Asylum seekers, who do take on jobs in animal farming and agriculture, under these conditions and with wages well below the national minimum standard and apply for supplementary welfare benefit in order to survive, are in most cases denied  supplementary welfare benefit.

 

Asylum seekers that have not been able to find a job in those sectors of the economy are entitled to welfare benefits. The level of support must be evaluated in relation to the independent circumstances of the living conditions of the asylum seeker. This evaluation is conducted several months after the application and thus access to basic social rights is once more delayed.

 

Although the law providing for emergency welfare benefits to cover a person’s immediate needs, prior to the final evaluation of their application, this is very rarely implemented with regard to asylum seekers, contrary to what is happening with Cypriots.

 

Cases

 

ü      An asylum seeker from Iran, living in Cyprus with his family, underwent an emergency operation and was hospitalised for several days at the General Hospital in Nicosia.

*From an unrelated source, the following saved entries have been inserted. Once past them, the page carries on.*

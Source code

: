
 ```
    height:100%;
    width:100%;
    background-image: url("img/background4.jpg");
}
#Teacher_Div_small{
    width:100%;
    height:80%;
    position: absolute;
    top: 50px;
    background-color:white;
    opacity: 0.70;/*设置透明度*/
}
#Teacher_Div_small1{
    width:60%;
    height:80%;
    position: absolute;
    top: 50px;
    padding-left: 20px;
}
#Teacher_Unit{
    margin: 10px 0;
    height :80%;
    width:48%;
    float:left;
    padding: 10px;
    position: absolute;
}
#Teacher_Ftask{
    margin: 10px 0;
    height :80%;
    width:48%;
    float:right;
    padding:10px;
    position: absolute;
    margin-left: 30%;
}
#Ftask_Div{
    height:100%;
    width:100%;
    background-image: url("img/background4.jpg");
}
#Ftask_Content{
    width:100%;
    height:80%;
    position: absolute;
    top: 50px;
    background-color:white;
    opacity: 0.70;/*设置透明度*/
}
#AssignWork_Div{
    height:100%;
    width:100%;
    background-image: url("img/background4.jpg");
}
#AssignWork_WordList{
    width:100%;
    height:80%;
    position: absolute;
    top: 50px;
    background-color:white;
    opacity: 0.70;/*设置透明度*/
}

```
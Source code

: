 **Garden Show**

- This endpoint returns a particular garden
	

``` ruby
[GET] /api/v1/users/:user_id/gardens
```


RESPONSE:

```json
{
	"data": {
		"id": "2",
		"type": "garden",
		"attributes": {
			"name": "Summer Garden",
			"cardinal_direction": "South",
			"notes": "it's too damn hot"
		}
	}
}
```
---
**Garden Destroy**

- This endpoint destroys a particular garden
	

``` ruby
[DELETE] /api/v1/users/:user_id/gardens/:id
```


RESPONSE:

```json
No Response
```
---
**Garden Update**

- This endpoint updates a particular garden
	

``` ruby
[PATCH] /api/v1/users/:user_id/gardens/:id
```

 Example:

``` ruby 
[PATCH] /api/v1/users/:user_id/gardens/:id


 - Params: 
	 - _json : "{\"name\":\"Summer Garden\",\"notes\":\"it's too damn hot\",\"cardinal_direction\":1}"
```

When he was released from hospital he was asked to pay CYP 600. KISA´s social adviser was told by the Ministry of Health that, although he was an asylum seeker and thus entitled to a medical card, the Ministry was unable to issue the card because he was not a holder of the new pink slip, even though he had applied for it and had the competent authority’s  stamp to prove it.

 

ü      An asylum seeker applied for welfare benefit and for a period of 3 months he was given only the sum of CYP 50, while he was entitled to approximately the sum of CYP 300. The Welfare Office never responded to the intervention of KISA in order to restore his rights, therefore KISA submitted a complaint to the Ombudswoman. The Ombudswoman concluded that the rights of the asylum seeker had been violated and that the Welfare Office was obliged to provide him with the full amount of the welfare benefit he was entitled to according to the law.

 


ü      An asylum seeker suffering from diabetes was denied access to medical care by the General Hospital in Nicosia, despite the provisions of the law for the right to free medical care for asylum seekers. The Hospital based its refusal to submit him on the lack of a medical card, issued by the Ministry of Health. The Ministry refused to issue the medical card because the asylum seeker was not a holder of an Alien Registration Number. The Ministry of the Interior, responsible for issuing the Alien Registration Numbers, declared itself unable to issue these documents immediately, due to its workload, which resulted in long delays in issuing the necessary documentation for asylum seekers. The competent authorities finally provided access to medical care to the said asylum seeker, whose life was at great risk, after the intervention of KISA to the Minister of Health and the case was made public in the Media.

 

ü      An Iranian family of asylum seekers submitted an application to the Welfare Services for supplementary welfare benefit, as the family income from the work of the parents was not enough to cover the needs of the family. Even though the income of the family was much lower than the one provided for in the relevant legislation for a family in the same situation, the application of the family was rejected and a lot of pressure was put on the mother of the family from the Welfare Services to secure full time employment in order to increase their income, knowing however that this was impossible as the mother had also to take care of her very young children. The mother, left without a choice, finally secured a full time job and as a result, the children remained unsupervised from their parents.. Unfortunately, one day, one of the children died of electric shock while at home with one of his brothers and with the parents away at work.

 

ü      An asylum seeker was taken to hospital with head injuries after his employer had hit because he had asked to be paid the salaries owed to him. After his treatment was concluded, the Hospital confiscated his documents in order to oblige him to pay the medical expenses, which contravenes the law, which provides for free medical care for asylum seekers. Finally, after persisting efforts from KISA, his documents were returned without him having to pay for the medical expenses.